One season later, in 2023, The Dodgers had another incredible season, going 100-62 for a .617 record, but again, in round two of the playoffs, the Diamondbacks, with a record barely above .500, swept them. The Diamondbacks, with a .519 record, swept Mookie Betts and Freddie Freeman, with much of the series played in Dodger Stadium. Not only did the Diamondbacks make it to the World Series, but their opponent, the Rangers, were also a Wild Card, and they swept the Orioles, who had the second-best record in all of baseball. 

The Wild Card has always been a point of contention for many baseball purists, but having Wild Card teams, to me, doesn’t seem like the biggest cause of playoff upsets. If we look at 2016, the year the Cubs won the World Series, there were two Wild Card teams per league--although, unlike the current format, there was no way for two such teams to get through to the Division Series, The Cubs had the best season record by a mile, and their World Series opponent, the Cleveland Indians (now Guardians), had the third-best record in baseball.

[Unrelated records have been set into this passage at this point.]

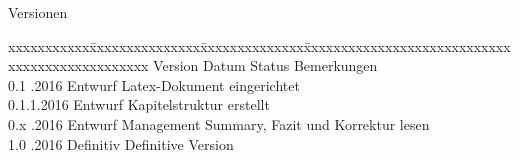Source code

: 
\null
\vfill

\begin{Large}
Versionen
\end{Large}

\fontsize{10pt}{18pt}\selectfont
\begin{tabbing}
xxxxxxxxxxx\=xxxxxxxxxxxxxxx\=xxxxxxxxxxxxxx\=xxxxxxxxxxxxxxxxxxxxxxxxxxxxxxxxxxxxxxxxxxxxxxx \kill
Version	\> Datum	\> Status		\> Bemerkungen		\\
0.1	.2016	\> Entwurf		\> Latex-Dokument eingerichtet	\\
0.1.1.2016	\> Entwurf		\> Kapitelstruktur erstellt \\
0.x	.2016	\> Entwurf		\> Management Summary, Fazit und Korrektur lesen	\\
1.0	.2016	\> Definitiv	\> Definitive Version	\\


\end{tabbing}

At that time, the Wild Card teams played one game before round one, and no teams had bye weeks. With the old system, it seemed like the better teams made deeper runs, rather than underdogs who went on a streak right as the playoffs began. 

Now, the regular season seems to have no bearing on the outcomes of the playoffs, and it seems that the extra week of rest for the top teams has something to do with it. Maybe it’s that five or six days between games is too much to sustain a sound routine, in a very routine-oriented game, or maybe it's that Wild Card teams can build momentum in that first round that the juggernauts can’t.

There's also a logical argument to be made here. Hot streaks aren't necessarily predictive, but the current format means that we have no information about how the top teams in the league are playing when the Division Series begins. By contrast, and by definition, the teams they face are playing well, in that they just took a series from another playoff-qualifying club. One half of the Division Series matchup has been selected for current quality of play; the other might not have needed to win a game in a fortnight.

Whatever the reason, Cubs fans should watch out this postseason for Wild Card teams, because as we’ve seen in the last two seasons, they seem to be the toughest competition out there. Winning the division should always be the goal, but maybe the team doesn't need to worry about pursuing the bye and establishing home-field advantage in the playoffs as much as they would have under the old format.